Materials provided -

________

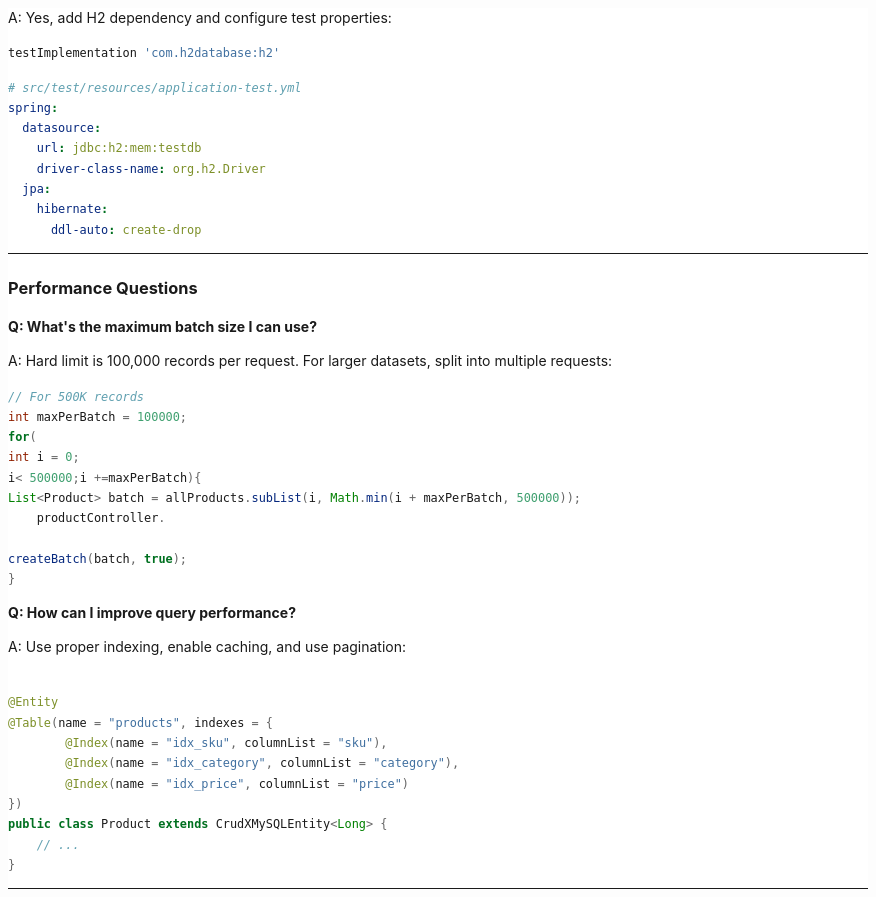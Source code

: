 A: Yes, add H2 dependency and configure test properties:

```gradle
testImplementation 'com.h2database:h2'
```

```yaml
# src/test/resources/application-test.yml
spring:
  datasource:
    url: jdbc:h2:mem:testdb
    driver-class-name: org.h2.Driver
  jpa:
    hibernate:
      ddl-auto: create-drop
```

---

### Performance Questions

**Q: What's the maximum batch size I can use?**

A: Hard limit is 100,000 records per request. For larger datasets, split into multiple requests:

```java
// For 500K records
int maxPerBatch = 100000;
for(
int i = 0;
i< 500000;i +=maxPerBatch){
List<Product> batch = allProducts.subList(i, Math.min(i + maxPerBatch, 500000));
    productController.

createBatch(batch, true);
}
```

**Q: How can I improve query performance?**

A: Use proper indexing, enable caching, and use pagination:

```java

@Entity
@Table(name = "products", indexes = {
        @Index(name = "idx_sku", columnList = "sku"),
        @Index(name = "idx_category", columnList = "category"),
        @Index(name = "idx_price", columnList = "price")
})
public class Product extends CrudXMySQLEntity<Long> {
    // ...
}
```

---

________

What to produce -
Look through the entries above and report each line where the string "name" occurs.

Exercise output -
    driver-class-name: org.h2.Driver
@Table(name = "products", indexes = {
        @Index(name = "idx_sku", columnList = "sku"),
        @Index(name = "idx_category", columnList = "category"),
        @Index(name = "idx_price", columnList = "price")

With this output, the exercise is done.